Nevertheless, U.S. equities remained a popular, notably the cheaper ETF options. For instance, the S&P 500 Index still remained a go-to play, with the iShares Core S&P 500 ETF (NYSEArca: IVV) bringing in $6.0 billion in net inflows, followed by SPDR S&P 500 ETF (NYSEArca: SPY) with $5.1 billion and Vanguard 500 Index (NYSEArca: VOO) with $4.0 billion.

The broad Vanguard Total Stock Market Index ETF (NYSEArca: VTI) saw $2.8 billion in net inflows as well.

Additionally, the iShares Core S&P Small-Cap ETF (NYSEArca: IJR) saw $3.3 billion in net inflows and iShares Core S&P Mid-Cap ETF (NYSEArca: IJH) brought in $2.9 billion.
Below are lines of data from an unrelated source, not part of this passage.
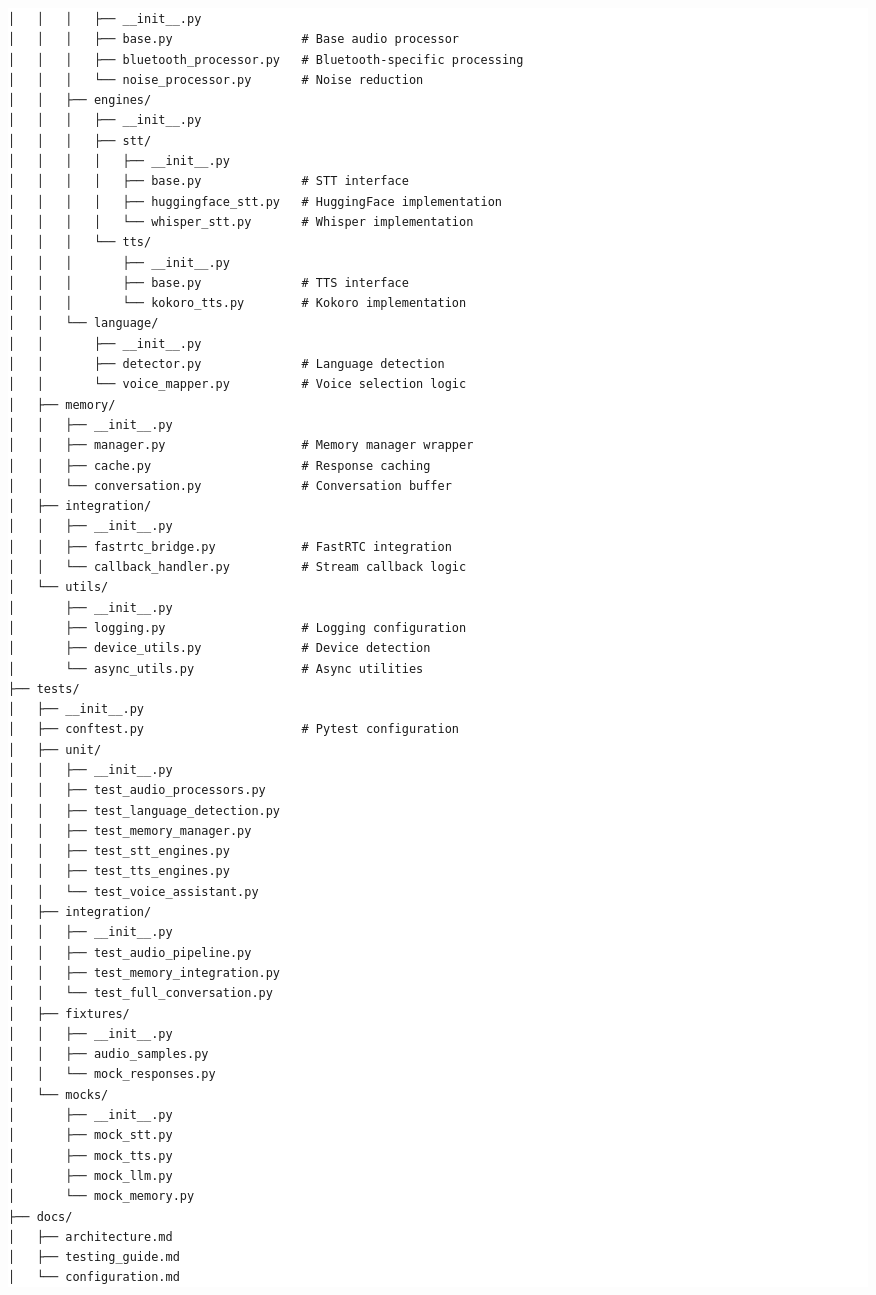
```
│   │   │   ├── __init__.py
│   │   │   ├── base.py                  # Base audio processor
│   │   │   ├── bluetooth_processor.py   # Bluetooth-specific processing
│   │   │   └── noise_processor.py       # Noise reduction
│   │   ├── engines/
│   │   │   ├── __init__.py
│   │   │   ├── stt/
│   │   │   │   ├── __init__.py
│   │   │   │   ├── base.py              # STT interface
│   │   │   │   ├── huggingface_stt.py   # HuggingFace implementation
│   │   │   │   └── whisper_stt.py       # Whisper implementation
│   │   │   └── tts/
│   │   │       ├── __init__.py
│   │   │       ├── base.py              # TTS interface
│   │   │       └── kokoro_tts.py        # Kokoro implementation
│   │   └── language/
│   │       ├── __init__.py
│   │       ├── detector.py              # Language detection
│   │       └── voice_mapper.py          # Voice selection logic
│   ├── memory/
│   │   ├── __init__.py
│   │   ├── manager.py                   # Memory manager wrapper
│   │   ├── cache.py                     # Response caching
│   │   └── conversation.py              # Conversation buffer
│   ├── integration/
│   │   ├── __init__.py
│   │   ├── fastrtc_bridge.py            # FastRTC integration
│   │   └── callback_handler.py          # Stream callback logic
│   └── utils/
│       ├── __init__.py
│       ├── logging.py                   # Logging configuration
│       ├── device_utils.py              # Device detection
│       └── async_utils.py               # Async utilities
├── tests/
│   ├── __init__.py
│   ├── conftest.py                      # Pytest configuration
│   ├── unit/
│   │   ├── __init__.py
│   │   ├── test_audio_processors.py
│   │   ├── test_language_detection.py
│   │   ├── test_memory_manager.py
│   │   ├── test_stt_engines.py
│   │   ├── test_tts_engines.py
│   │   └── test_voice_assistant.py
│   ├── integration/
│   │   ├── __init__.py
│   │   ├── test_audio_pipeline.py
│   │   ├── test_memory_integration.py
│   │   └── test_full_conversation.py
│   ├── fixtures/
│   │   ├── __init__.py
│   │   ├── audio_samples.py
│   │   └── mock_responses.py
│   └── mocks/
│       ├── __init__.py
│       ├── mock_stt.py
│       ├── mock_tts.py
│       ├── mock_llm.py
│       └── mock_memory.py
├── docs/
│   ├── architecture.md
│   ├── testing_guide.md
│   └── configuration.md
```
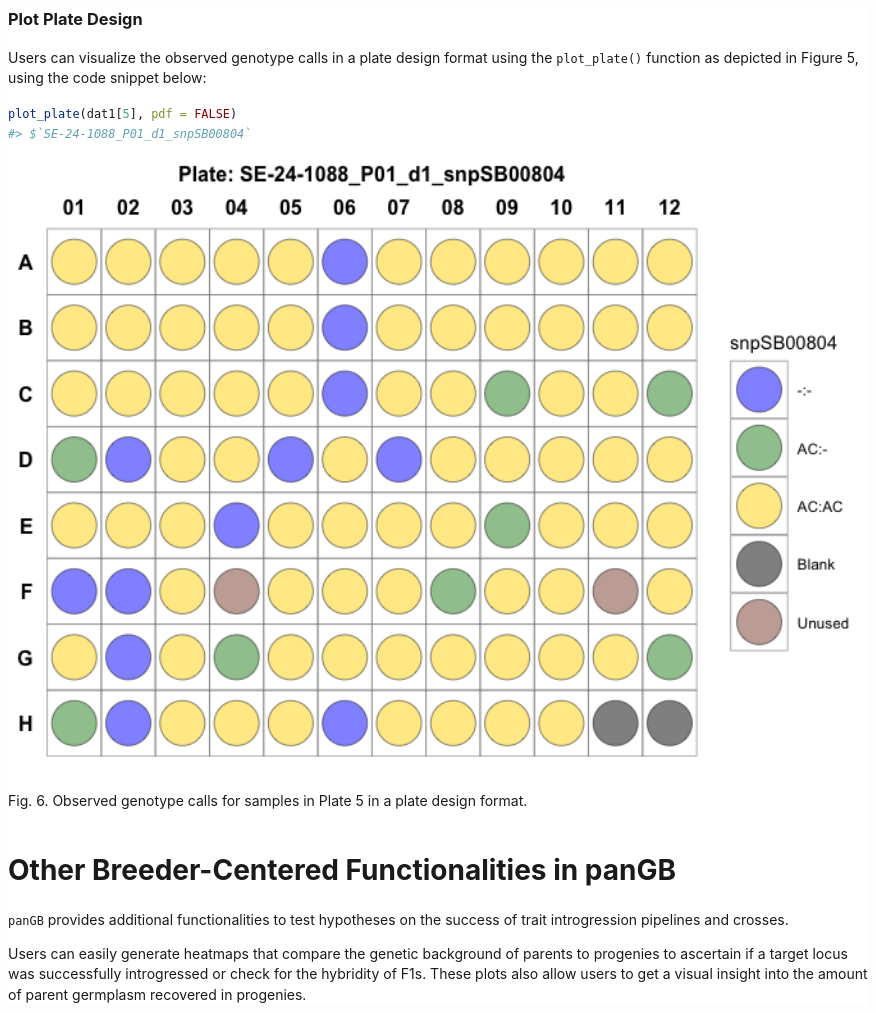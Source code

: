 </div>

### Plot Plate Design

Users can visualize the observed genotype calls in a plate design format
using the `plot_plate()` function as depicted in Figure 5, using the
code snippet below:

``` r
plot_plate(dat1[5], pdf = FALSE)
#> $`SE-24-1088_P01_d1_snpSB00804`
```

<div class="figure">

<img src="man/figures/README-plate_05_design-1.png" alt="Fig. 6. Observed genotype calls for samples in Plate 5 in a plate design format." width="100%" />
<p class="caption">
Fig. 6. Observed genotype calls for samples in Plate 5 in a plate design
format.
</p>

</div>

# Other Breeder-Centered Functionalities in panGB

`panGB` provides additional functionalities to test hypotheses on the
success of trait introgression pipelines and crosses.

Users can easily generate heatmaps that compare the genetic background
of parents to progenies to ascertain if a target locus was successfully
introgressed or check for the hybridity of F1s. These plots also allow
users to get a visual insight into the amount of parent germplasm
recovered in progenies.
The heavy interest in these “Core” positions may be attributed to their cheap management fees – IJR and IJH both come with a 0.07% expense ratio. In contrast, the popular small-cap play, iShares Russell 2000 ETF (NYSEArca: IWM), which tracks the Russell 2000 benchmark, has a 0.20% expense ratio.

Among the most popular plays of the quarter, the iShares iBoxx $ Investment Grade Corporate Bond ETF (NYESArca: LQD) was the only fixed-income option among the top ten. While LQD’s and the broader bond market’s performances were lackluster over the first quarter, especially in the face of a rising rate environment, BlackRock’s own strategists may have been pushing the investment-grade corporate bond trade to its readers and clients, citing the higher income provided and favoring the investment-grade credit market as a way to cushion against rising interest rates.